By Craig Torres
Wednesday, October 10, 2007
Federal Reserve policymakers left their Sept. 18 meeting without any specific plan for further interest-rate cuts because they were unsure how markets and economic growth would respond, minutes of the meeting show.
"Further actions would depend on how economic prospects were affected by evolving market developments and by other factors," according to the records, released yesterday. Any statement on the balance of risks to the economy "could give the mistaken impression that the committee was more certain about the economic outlook than was in fact the case."
The report reinforces comments by Fed officials including Vice Chairman Donald L. Kohn this month, which show the central bank hasn't committed to a series of rate reductions. Kohn said on Friday that policymakers must be "nimble" in setting policy because of risks to both growth and inflation.
Fed officials "all" concluded it was best to lower their benchmark rate by half a point to 4.75 percent, double the reduction that most economists forecast, the minutes show. The release includes summaries of conference calls by Fed officials on Aug. 10 and Aug. 16. Policymakers discussed changing the lesser-used discount rate on Aug. 10 before they reduced it half a point on Aug. 17, the minutes said.
Bonds fell after the minutes were published. The yield on the benchmark 10-year note rose 3 basis points (0.03 percentage points), to 4.66 percent at 2:39 p.m. Stock indicators rallied to records.

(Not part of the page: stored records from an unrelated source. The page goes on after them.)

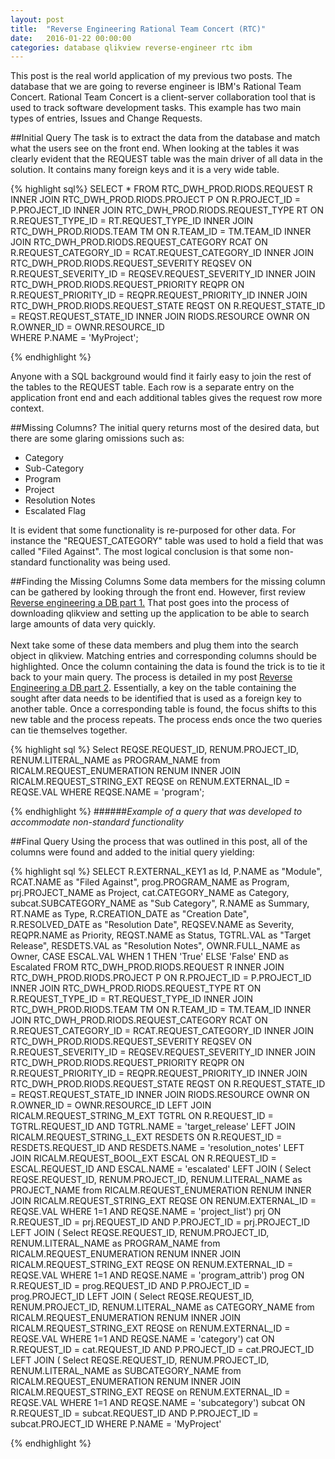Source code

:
 ```yaml
---
layout: post
title:  "Reverse Engineering Rational Team Concert (RTC)"
date:   2016-01-22 00:00:00 
categories: database qlikview reverse-engineer rtc ibm
---
```

This post is the real world application of my previous two posts.  The database that we are going to reverse engineer is IBM's Rational Team Concert.  Rational Team Concert is a client-server collaboration tool that is used to track software development tasks.  This example has two main types of entries, Issues and Change Requests.

##Initial Query
The task is to extract the data from the database and match what the users see on the front end.  When looking at the tables it was clearly evident that the REQUEST table was the main driver of all data in the solution.  It contains many foreign keys and it is a very wide table.  


{% highlight sql%}
	SELECT *
	  FROM RTC_DWH_PROD.RIODS.REQUEST R
INNER JOIN RTC_DWH_PROD.RIODS.PROJECT P
		ON R.PROJECT_ID = P.PROJECT_ID
INNER JOIN RTC_DWH_PROD.RIODS.REQUEST_TYPE RT
		ON R.REQUEST_TYPE_ID = RT.REQUEST_TYPE_ID
INNER JOIN RTC_DWH_PROD.RIODS.TEAM TM
		ON R.TEAM_ID = TM.TEAM_ID
INNER JOIN RTC_DWH_PROD.RIODS.REQUEST_CATEGORY RCAT
		ON R.REQUEST_CATEGORY_ID = RCAT.REQUEST_CATEGORY_ID
INNER JOIN RTC_DWH_PROD.RIODS.REQUEST_SEVERITY REQSEV
		ON R.REQUEST_SEVERITY_ID = REQSEV.REQUEST_SEVERITY_ID
INNER JOIN RTC_DWH_PROD.RIODS.REQUEST_PRIORITY REQPR
		ON R.REQUEST_PRIORITY_ID = REQPR.REQUEST_PRIORITY_ID
INNER JOIN RTC_DWH_PROD.RIODS.REQUEST_STATE REQST
		ON R.REQUEST_STATE_ID = REQST.REQUEST_STATE_ID
INNER JOIN RIODS.RESOURCE OWNR
		ON R.OWNER_ID = OWNR.RESOURCE_ID		
	 WHERE P.NAME = 'MyProject';

{% endhighlight %}

Anyone with a SQL background would find it fairly easy to join the rest of the tables to the REQUEST table.  Each row is a separate entry on the application front end and each additional tables gives the request row more context.

##Missing Columns?
The initial query returns most of the desired data, but there are some glaring omissions such as:

-  Category
-  Sub-Category
-  Program
-  Project
-  Resolution Notes
-  Escalated Flag

It is evident that some functionality is re-purposed for other data.  For instance the "REQUEST_CATEGORY" table was used to hold a field that was called "Filed Against".  The most logical conclusion is that some non-standard functionality was being used.

##Finding the Missing Columns
Some data members for the missing column can be gathered by looking through the front end. However, first review [Reverse engineering a DB part 1.](/database/qlikview/reverse-engineer/2016/01/19/reverse-engineer-db-pt1.html) That post goes into the process of downloading qlikview and setting up the application to be able to search large amounts of data very quickly.
<br>
<br>
Next take some of these data members and plug them into the search object in qlikview.  Matching entries and corresponding columns should be highlighted.  Once the column containing the data is found the trick is to tie it back to your main query.  The process is detailed in my post [Reverse Engineering a DB part 2](/database/qlikview/reverse-engineer/2016/01/21/reverse-engineer-db-pt2.html).  Essentially, a key on the table containing the sought after data needs to be identified that is used as a foreign key to another table.  Once a corresponding table is found, the focus shifts to this new table and the process repeats.  The process ends once the two queries can tie themselves together. 

{%  highlight sql %}
    Select REQSE.REQUEST_ID,
		   RENUM.PROJECT_ID,
		   RENUM.LITERAL_NAME as PROGRAM_NAME
	  from RICALM.REQUEST_ENUMERATION RENUM
INNER JOIN RICALM.REQUEST_STRING_EXT REQSE
		on RENUM.EXTERNAL_ID = REQSE.VAL
	 WHERE REQSE.NAME = 'program';

{% endhighlight %}
######_Example of a query that was developed to accommodate non-standard functionality_

##Final Query
Using the process that was outlined in this post, all of the columns were found and added to the initial query yielding:

{% highlight sql %}
	 SELECT R.EXTERNAL_KEY1 as Id,
			P.NAME as "Module",
			RCAT.NAME as "Filed Against",
			prog.PROGRAM_NAME as Program,
			prj.PROJECT_NAME as Project,
			cat.CATEGORY_NAME as Category,
			subcat.SUBCATEGORY_NAME as "Sub Category",
			R.NAME as Summary,
			RT.NAME as Type,
			R.CREATION_DATE as "Creation Date",
			R.RESOLVED_DATE as "Resolution Date",
			REQSEV.NAME as Severity,
			REQPR.NAME as Priority,
			REQST.NAME as Status,
			TGTRL.VAL as "Target Release",
			RESDETS.VAL as "Resolution Notes",
			OWNR.FULL_NAME as Owner,
			CASE ESCAL.VAL
				WHEN 1 THEN 'True'
				ELSE 'False'
			 END as Escalated
	   FROM RTC_DWH_PROD.RIODS.REQUEST R
 INNER JOIN RTC_DWH_PROD.RIODS.PROJECT P
		 ON R.PROJECT_ID = P.PROJECT_ID
 INNER JOIN RTC_DWH_PROD.RIODS.REQUEST_TYPE RT
		 ON R.REQUEST_TYPE_ID = RT.REQUEST_TYPE_ID
 INNER JOIN RTC_DWH_PROD.RIODS.TEAM TM
		 ON R.TEAM_ID = TM.TEAM_ID
 INNER JOIN RTC_DWH_PROD.RIODS.REQUEST_CATEGORY RCAT
		 ON R.REQUEST_CATEGORY_ID = RCAT.REQUEST_CATEGORY_ID
 INNER JOIN RTC_DWH_PROD.RIODS.REQUEST_SEVERITY REQSEV
		 ON R.REQUEST_SEVERITY_ID = REQSEV.REQUEST_SEVERITY_ID
 INNER JOIN RTC_DWH_PROD.RIODS.REQUEST_PRIORITY REQPR
		 ON R.REQUEST_PRIORITY_ID = REQPR.REQUEST_PRIORITY_ID
 INNER JOIN RTC_DWH_PROD.RIODS.REQUEST_STATE REQST
		 ON R.REQUEST_STATE_ID = REQST.REQUEST_STATE_ID
 INNER JOIN RIODS.RESOURCE OWNR
		 ON R.OWNER_ID = OWNR.RESOURCE_ID
  LEFT JOIN RICALM.REQUEST_STRING_M_EXT TGTRL
		 ON R.REQUEST_ID = TGTRL.REQUEST_ID
		AND TGTRL.NAME = 'target_release'
  LEFT JOIN RICALM.REQUEST_STRING_L_EXT RESDETS
		 ON R.REQUEST_ID = RESDETS.REQUEST_ID
		AND RESDETS.NAME = 'resolution_notes'
  LEFT JOIN RICALM.REQUEST_BOOL_EXT ESCAL
		 ON R.REQUEST_ID = ESCAL.REQUEST_ID
		AND ESCAL.NAME = 'escalated'
  LEFT JOIN ( Select REQSE.REQUEST_ID,
					 RENUM.PROJECT_ID,
					 RENUM.LITERAL_NAME as PROJECT_NAME
				from RICALM.REQUEST_ENUMERATION RENUM
		  INNER JOIN RICALM.REQUEST_STRING_EXT REQSE
				  ON RENUM.EXTERNAL_ID = REQSE.VAL
			   WHERE 1=1
				 AND REQSE.NAME = 'project_list') prj
		 ON R.REQUEST_ID = prj.REQUEST_ID
	    AND P.PROJECT_ID = prj.PROJECT_ID
  LEFT JOIN ( Select REQSE.REQUEST_ID,
					 RENUM.PROJECT_ID,
					 RENUM.LITERAL_NAME as PROGRAM_NAME
				from RICALM.REQUEST_ENUMERATION RENUM
		  INNER JOIN RICALM.REQUEST_STRING_EXT REQSE
				  ON RENUM.EXTERNAL_ID = REQSE.VAL
			   WHERE 1=1
				 AND REQSE.NAME = 'program_attrib') prog
	    ON R.REQUEST_ID = prog.REQUEST_ID
	   AND P.PROJECT_ID = prog.PROJECT_ID
 LEFT JOIN ( Select REQSE.REQUEST_ID,
					RENUM.PROJECT_ID,
					RENUM.LITERAL_NAME as CATEGORY_NAME
			   from RICALM.REQUEST_ENUMERATION RENUM
		 INNER JOIN RICALM.REQUEST_STRING_EXT REQSE
				 on RENUM.EXTERNAL_ID = REQSE.VAL
			  WHERE 1=1
				AND REQSE.NAME = 'category') cat
	   ON R.REQUEST_ID = cat.REQUEST_ID
	  AND P.PROJECT_ID = cat.PROJECT_ID
LEFT JOIN ( Select REQSE.REQUEST_ID,
				   RENUM.PROJECT_ID,
				   RENUM.LITERAL_NAME as SUBCATEGORY_NAME
			  from RICALM.REQUEST_ENUMERATION RENUM
		INNER JOIN RICALM.REQUEST_STRING_EXT REQSE
				on RENUM.EXTERNAL_ID = REQSE.VAL
			 WHERE 1=1
			   AND REQSE.NAME = 'subcategory') subcat
	   ON R.REQUEST_ID = subcat.REQUEST_ID
	  AND P.PROJECT_ID = subcat.PROJECT_ID
WHERE P.NAME = 'MyProject'

{% endhighlight %}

"They weren't panicked about the possibility of the economy falling into recession," said Stephen Stanley, chief economist at RBS Greenwich Capital in Greenwich, Conn. "It wasn't so much that there was weakness in economic conditions but that they wanted to forestall the risks coming from financial markets."
Following the policy vote on Sept. 18, the Federal Open Market Committee continued to discuss communications issues and "additional policy options to address strains in money markets.
"No decisions were made in this session, but it was agreed that policymakers should continue to consider such options carefully," the minutes said, without being specific.
Fed officials expressed concern about inflation at the meeting, citing rising labor costs and a depreciating dollar, the minutes showed. The U.S. currency hit to a record low against the euro this month.
"Inflation risks could be heightened if the dollar were to continue to depreciate significantly," the minutes said.
Yields on federal funds futures contracts show a 64 percent probability that Fed officials would leave the benchmark lending rate unchanged at their Oct. 31 meeting.
The Fed staff "marked down" its fourth-quarter economic growth forecast and "trimmed" the 2008 outlook, the minutes said, without providing details.